Jan 02, 2018

Clojure's slow start — what's inside?

It is not surprising that the question of Clojure's long startup time is raised time and time again on forums and social media. This topic concerns users who want to use Clojure as a scripting language, or who have a particular workflow which requires restarting the Clojure program often. Compared to languages like Python, Ruby, and JavaScript all of which have less than 100 millisecond startup time, Clojure's seconds or even tenth of seconds seem incredibly slow and wasteful.
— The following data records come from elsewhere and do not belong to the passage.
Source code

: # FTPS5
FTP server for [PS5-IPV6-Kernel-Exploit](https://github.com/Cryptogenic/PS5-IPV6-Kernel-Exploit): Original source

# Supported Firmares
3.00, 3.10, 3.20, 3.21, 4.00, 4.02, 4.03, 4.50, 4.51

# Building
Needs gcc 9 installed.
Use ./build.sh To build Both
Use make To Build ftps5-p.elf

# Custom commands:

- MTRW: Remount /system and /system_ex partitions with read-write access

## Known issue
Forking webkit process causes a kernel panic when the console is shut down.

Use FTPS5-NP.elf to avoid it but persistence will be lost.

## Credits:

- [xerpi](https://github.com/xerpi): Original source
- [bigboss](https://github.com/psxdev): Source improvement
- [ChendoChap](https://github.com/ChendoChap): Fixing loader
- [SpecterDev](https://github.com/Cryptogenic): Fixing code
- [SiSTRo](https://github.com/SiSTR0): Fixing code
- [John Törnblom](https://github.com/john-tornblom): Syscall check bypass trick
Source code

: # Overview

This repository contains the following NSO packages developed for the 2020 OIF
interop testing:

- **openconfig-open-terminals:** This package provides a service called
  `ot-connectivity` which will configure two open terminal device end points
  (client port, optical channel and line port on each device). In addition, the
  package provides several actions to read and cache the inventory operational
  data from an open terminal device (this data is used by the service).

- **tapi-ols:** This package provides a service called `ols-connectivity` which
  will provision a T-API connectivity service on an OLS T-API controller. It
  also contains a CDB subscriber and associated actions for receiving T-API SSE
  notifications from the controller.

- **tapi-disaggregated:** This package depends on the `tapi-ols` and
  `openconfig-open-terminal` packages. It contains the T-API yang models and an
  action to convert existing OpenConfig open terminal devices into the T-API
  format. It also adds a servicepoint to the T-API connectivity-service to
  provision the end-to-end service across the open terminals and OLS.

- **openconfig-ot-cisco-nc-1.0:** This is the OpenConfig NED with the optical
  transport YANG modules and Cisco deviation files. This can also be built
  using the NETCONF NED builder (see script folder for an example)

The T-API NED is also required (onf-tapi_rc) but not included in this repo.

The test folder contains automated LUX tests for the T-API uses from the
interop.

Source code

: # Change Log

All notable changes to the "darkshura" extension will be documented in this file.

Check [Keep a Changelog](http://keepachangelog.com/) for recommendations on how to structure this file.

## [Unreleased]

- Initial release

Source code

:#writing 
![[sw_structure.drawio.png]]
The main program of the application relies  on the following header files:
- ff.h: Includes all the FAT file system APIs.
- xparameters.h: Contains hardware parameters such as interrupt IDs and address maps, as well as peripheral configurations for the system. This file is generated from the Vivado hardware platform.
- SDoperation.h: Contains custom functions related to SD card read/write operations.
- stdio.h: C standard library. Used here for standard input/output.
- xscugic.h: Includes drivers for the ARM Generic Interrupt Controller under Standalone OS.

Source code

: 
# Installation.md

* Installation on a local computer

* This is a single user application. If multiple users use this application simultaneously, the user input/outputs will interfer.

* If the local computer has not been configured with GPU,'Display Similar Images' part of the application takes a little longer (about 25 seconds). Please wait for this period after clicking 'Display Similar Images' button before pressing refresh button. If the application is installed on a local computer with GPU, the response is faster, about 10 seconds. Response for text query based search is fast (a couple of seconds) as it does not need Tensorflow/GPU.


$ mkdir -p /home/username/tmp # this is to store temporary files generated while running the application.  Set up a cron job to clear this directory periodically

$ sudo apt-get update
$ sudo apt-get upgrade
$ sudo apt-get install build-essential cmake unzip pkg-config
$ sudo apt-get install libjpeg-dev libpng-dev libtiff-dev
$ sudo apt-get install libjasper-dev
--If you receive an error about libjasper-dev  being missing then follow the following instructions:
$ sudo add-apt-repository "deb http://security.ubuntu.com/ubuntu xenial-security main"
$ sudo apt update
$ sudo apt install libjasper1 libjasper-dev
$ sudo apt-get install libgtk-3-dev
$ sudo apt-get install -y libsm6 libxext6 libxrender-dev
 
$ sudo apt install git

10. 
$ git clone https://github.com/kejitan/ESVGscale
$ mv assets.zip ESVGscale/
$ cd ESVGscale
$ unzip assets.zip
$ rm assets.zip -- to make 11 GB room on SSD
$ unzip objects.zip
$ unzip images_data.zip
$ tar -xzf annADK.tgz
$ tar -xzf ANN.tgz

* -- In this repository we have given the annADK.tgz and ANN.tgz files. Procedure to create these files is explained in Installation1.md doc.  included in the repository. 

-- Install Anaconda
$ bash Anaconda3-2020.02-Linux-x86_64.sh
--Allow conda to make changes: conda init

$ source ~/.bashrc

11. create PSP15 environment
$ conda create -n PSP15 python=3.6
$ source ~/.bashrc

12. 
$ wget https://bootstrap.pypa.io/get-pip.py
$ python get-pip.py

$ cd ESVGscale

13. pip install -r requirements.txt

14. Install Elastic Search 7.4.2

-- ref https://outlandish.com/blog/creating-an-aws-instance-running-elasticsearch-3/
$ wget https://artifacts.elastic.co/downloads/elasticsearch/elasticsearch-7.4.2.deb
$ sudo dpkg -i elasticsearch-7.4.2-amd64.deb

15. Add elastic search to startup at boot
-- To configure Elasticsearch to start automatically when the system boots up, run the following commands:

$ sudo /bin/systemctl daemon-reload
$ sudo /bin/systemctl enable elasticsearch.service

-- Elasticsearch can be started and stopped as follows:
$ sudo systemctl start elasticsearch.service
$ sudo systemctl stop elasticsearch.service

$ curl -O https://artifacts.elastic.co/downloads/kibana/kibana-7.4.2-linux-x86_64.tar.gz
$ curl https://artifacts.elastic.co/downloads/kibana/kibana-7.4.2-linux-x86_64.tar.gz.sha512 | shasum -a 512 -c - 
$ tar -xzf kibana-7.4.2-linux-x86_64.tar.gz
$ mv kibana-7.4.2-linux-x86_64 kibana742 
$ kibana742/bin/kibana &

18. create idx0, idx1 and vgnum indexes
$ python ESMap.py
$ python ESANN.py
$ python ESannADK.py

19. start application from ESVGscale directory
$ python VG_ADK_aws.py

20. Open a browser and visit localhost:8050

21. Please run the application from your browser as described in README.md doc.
The nature of Clojure loading is not exactly a secret. A few years ago Nicholas Kariniemi profiled Clojure startup process and described his findings in the post "Why is Clojure bootstrapping so slow?". One of the points Nick brings forward is that JVM is not to blame for Clojure's slowness — after all, a HelloWorld in Java executes in 50 ms. This is only partly true, JVM's startup time is not a problem, but the JVM as a platform makes Clojure starting time worse. JVM is optimized towards running long-lived programs and invests a lot of time upfront when initializing the classes. That's why Clojure on JVM boots much slower than ClojureScript on NodeJS.
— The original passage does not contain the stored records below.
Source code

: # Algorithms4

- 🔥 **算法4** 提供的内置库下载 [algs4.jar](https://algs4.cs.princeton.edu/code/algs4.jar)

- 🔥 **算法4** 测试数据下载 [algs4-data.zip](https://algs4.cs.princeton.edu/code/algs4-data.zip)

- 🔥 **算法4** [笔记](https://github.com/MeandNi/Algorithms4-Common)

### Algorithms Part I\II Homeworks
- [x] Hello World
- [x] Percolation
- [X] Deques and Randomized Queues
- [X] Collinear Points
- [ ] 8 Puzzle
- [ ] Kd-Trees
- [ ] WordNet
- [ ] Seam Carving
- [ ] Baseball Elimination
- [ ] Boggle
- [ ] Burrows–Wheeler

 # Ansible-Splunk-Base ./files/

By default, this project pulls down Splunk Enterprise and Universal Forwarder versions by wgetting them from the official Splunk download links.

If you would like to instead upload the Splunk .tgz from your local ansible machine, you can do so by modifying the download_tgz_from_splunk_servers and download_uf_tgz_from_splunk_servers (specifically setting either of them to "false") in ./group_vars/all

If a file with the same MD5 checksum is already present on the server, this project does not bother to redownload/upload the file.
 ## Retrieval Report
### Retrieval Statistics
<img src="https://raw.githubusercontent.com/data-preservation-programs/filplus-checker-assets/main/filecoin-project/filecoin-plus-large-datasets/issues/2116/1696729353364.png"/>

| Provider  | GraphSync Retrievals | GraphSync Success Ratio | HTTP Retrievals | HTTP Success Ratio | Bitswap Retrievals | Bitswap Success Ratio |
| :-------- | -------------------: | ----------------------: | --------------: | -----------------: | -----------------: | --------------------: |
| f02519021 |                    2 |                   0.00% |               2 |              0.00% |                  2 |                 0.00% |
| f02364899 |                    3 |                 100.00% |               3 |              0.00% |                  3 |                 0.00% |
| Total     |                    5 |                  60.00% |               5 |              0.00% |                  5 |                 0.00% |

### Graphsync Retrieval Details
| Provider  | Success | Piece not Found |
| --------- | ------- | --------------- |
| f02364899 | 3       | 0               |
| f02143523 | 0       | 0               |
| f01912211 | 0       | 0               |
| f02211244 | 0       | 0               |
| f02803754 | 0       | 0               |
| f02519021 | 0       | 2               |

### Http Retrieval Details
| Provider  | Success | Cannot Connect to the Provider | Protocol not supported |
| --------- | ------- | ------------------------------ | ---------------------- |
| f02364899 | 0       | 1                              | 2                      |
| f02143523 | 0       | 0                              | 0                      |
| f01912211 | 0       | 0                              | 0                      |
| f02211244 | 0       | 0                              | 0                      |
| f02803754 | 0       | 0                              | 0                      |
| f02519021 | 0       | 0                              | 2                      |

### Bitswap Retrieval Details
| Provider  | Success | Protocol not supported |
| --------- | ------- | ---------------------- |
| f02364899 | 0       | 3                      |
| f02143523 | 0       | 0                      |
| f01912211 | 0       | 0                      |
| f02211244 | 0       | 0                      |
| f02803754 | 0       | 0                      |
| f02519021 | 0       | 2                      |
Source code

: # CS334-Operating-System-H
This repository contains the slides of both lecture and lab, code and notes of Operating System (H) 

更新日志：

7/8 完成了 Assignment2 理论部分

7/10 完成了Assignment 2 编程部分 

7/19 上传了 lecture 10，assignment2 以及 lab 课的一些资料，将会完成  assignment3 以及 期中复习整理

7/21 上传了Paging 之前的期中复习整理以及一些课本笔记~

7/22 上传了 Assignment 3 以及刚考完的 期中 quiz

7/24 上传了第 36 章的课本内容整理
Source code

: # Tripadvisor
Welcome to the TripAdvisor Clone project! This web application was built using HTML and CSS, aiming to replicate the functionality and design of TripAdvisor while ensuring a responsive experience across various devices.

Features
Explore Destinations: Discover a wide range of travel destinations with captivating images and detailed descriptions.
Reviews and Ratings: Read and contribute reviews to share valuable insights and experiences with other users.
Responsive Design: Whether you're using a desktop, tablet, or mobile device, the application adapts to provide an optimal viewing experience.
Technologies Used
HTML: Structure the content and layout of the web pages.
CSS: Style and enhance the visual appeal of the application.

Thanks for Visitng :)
The silver lining in this situation, and the main thing that keeps Clojure alive even with its ludicrously long bootstrap, is the REPL, of course. So what that you have to wait seconds until the project starts — you'll get your revenge later, when the results in the REPL come back instantly while others are busy recompiling and reloading. With some dexterity, you might not restart your REPL for days. E.g., Leiningen and Boot both allow to dynamically inject new dependencies into a running REPL (in Leiningen you'll need clj-refactor or Alembic, Boot can do that by itself). If you are worried about polluting your REPL state, you can adopt a workflow like Reloaded. Even when writing new scripts, I prefer starting a REPL, connecting to it from Emacs, and then interactively produce pieces of the script as I go.

So, there aren't many reasons to restart Clojure programs as you would do with Python, for example. Yet the questions stand — what exactly is behind Clojure's slow start and can we do anything about it? Today we'll try to answer the first one in an exhaustive and reproducible way.

Experiment description

We are going to profile Clojure's "time to REPL" for three common use cases: bare Clojure using Clojure CLI, Leiningen, and Boot. In all three cases, we'll be using the minimum possible number of dependencies (nothing besides what comes with or is required by the build tool). Clojure version is 1.9.0 in all cases.

For profiling, we'll take async-profiler which has the ability to begin profiling from the very start of JVM process. In the previous post, I announced a Clojure wrapper around async-profiler — we won't need it here because it is not suited for startup profiling. The default async-profiler is precisely what we need here.

We will not add any "accelerating" JVM flags like -XX:+TieredCompilation -XX:TieredStopAtLevel=1 -Xverify:none. While I use those day-to-day, the choice to enable them is opinionated and has certain tradeoffs.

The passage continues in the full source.